# Entries taken from a collection
-- Opening Marker --
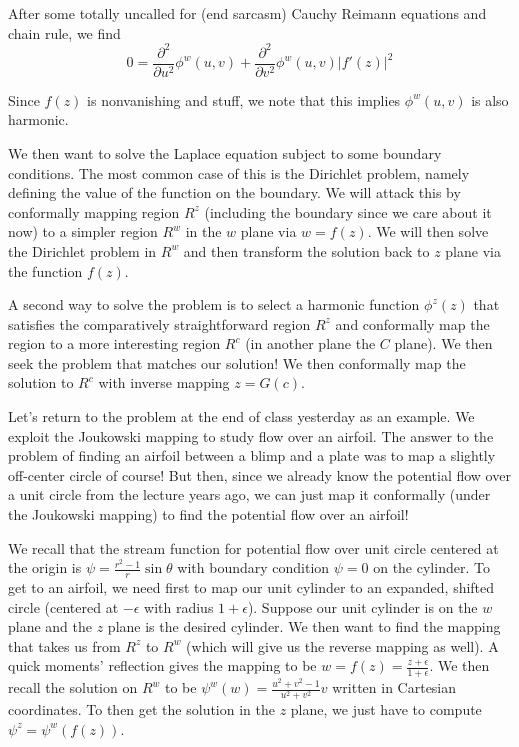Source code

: \documentclass[10pt]{report}
\newcommand{\ptd}[2]{\frac{\partial^2 #1}{\partial#2^2}}
\newcommand{\abs}[1]{\left|#1\right|}
\begin{document}
After some totally uncalled for (end sarcasm) Cauchy Reimann equations and chain rule, we find
$$0 = \ptd{}{u} \phi^w(u,v) + \ptd{}{v}\phi^w(u,v)\abs{f'(z)}^2$$

Since $f(z)$ is nonvanishing and stuff, we note that this implies $\phi^w(u,v)$ is also harmonic. 

We then want to solve the Laplace equation subject to some boundary conditions. The most common case of this is the Dirichlet problem, namely defining the value of the function on the boundary. We will attack this by conformally mapping region $R^z$ (including the boundary since we care about it now) to a simpler region $R^w$ in the $w$ plane via $w = f(z)$. We will then solve the Dirichlet problem in $R^w$ and then transform the solution back to $z$ plane via the function $f(z)$.

A second way to solve the problem is to select a harmonic function $\phi^z(z)$ that satisfies the comparatively straightforward region $R^z$ and conformally map the region to a more interesting region $R^c$ (in another plane the $C$ plane). We then seek the problem that matches our solution! We then conformally map the solution to $R^c$ with inverse mapping $z = G(c)$.

Let's return to the problem at the end of class yesterday as an example. We exploit the Joukowski mapping to study flow over an airfoil. The answer to the problem of finding an airfoil between a blimp and a plate was to map a slightly off-center circle of course! But then, since we already know the potential flow over a unit circle from the lecture years ago, we can just map it conformally (under the Joukowski mapping) to find the potential flow over an airfoil!

We recall that the stream function for potential flow over unit circle centered at the origin is $\psi = \frac{r^2-1}{r}\sin\theta$ with boundary condition $\psi = 0$ on the cylinder. To get to an airfoil, we need first to map our unit cylinder to an expanded, shifted circle (centered at $-\epsilon$ with radius $1+\epsilon$). Suppose our unit cylinder is on the $w$ plane and the $z$ plane is the desired cylinder. We then want to find the mapping that takes us from $R^z$ to $R^w$ (which will give us the reverse mapping as well). A quick moments' reflection gives the mapping to be $w = f(z) = \frac{z+\epsilon}{1+\epsilon}$. We then recall the solution on $R^w$ to be $\psi^w(w) = \frac{u^2 + v^2 - 1}{u^2+v^2}v$ written in Cartesian coordinates. To then get the solution in the $z$ plane, we just have to compute $\psi^z = \psi^w(f(z))$. 
\end{document}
-- Closing Marker --
# Problem statement
An exact copy of every line above, minus the pictures, is the required output.

# Written response
Source code

: \documentclass[10pt]{report}
\newcommand{\ptd}[2]{\frac{\partial^2 #1}{\partial#2^2}}
\newcommand{\abs}[1]{\left|#1\right|}
\begin{document}
After some totally uncalled for (end sarcasm) Cauchy Reimann equations and chain rule, we find
$$0 = \ptd{}{u} \phi^w(u,v) + \ptd{}{v}\phi^w(u,v)\abs{f'(z)}^2$$

Since $f(z)$ is nonvanishing and stuff, we note that this implies $\phi^w(u,v)$ is also harmonic. 

We then want to solve the Laplace equation subject to some boundary conditions. The most common case of this is the Dirichlet problem, namely defining the value of the function on the boundary. We will attack this by conformally mapping region $R^z$ (including the boundary since we care about it now) to a simpler region $R^w$ in the $w$ plane via $w = f(z)$. We will then solve the Dirichlet problem in $R^w$ and then transform the solution back to $z$ plane via the function $f(z)$.

A second way to solve the problem is to select a harmonic function $\phi^z(z)$ that satisfies the comparatively straightforward region $R^z$ and conformally map the region to a more interesting region $R^c$ (in another plane the $C$ plane). We then seek the problem that matches our solution! We then conformally map the solution to $R^c$ with inverse mapping $z = G(c)$.

Let's return to the problem at the end of class yesterday as an example. We exploit the Joukowski mapping to study flow over an airfoil. The answer to the problem of finding an airfoil between a blimp and a plate was to map a slightly off-center circle of course! But then, since we already know the potential flow over a unit circle from the lecture years ago, we can just map it conformally (under the Joukowski mapping) to find the potential flow over an airfoil!

We recall that the stream function for potential flow over unit circle centered at the origin is $\psi = \frac{r^2-1}{r}\sin\theta$ with boundary condition $\psi = 0$ on the cylinder. To get to an airfoil, we need first to map our unit cylinder to an expanded, shifted circle (centered at $-\epsilon$ with radius $1+\epsilon$). Suppose our unit cylinder is on the $w$ plane and the $z$ plane is the desired cylinder. We then want to find the mapping that takes us from $R^z$ to $R^w$ (which will give us the reverse mapping as well). A quick moments' reflection gives the mapping to be $w = f(z) = \frac{z+\epsilon}{1+\epsilon}$. We then recall the solution on $R^w$ to be $\psi^w(w) = \frac{u^2 + v^2 - 1}{u^2+v^2}v$ written in Cartesian coordinates. To then get the solution in the $z$ plane, we just have to compute $\psi^z = \psi^w(f(z))$. 
\end{document}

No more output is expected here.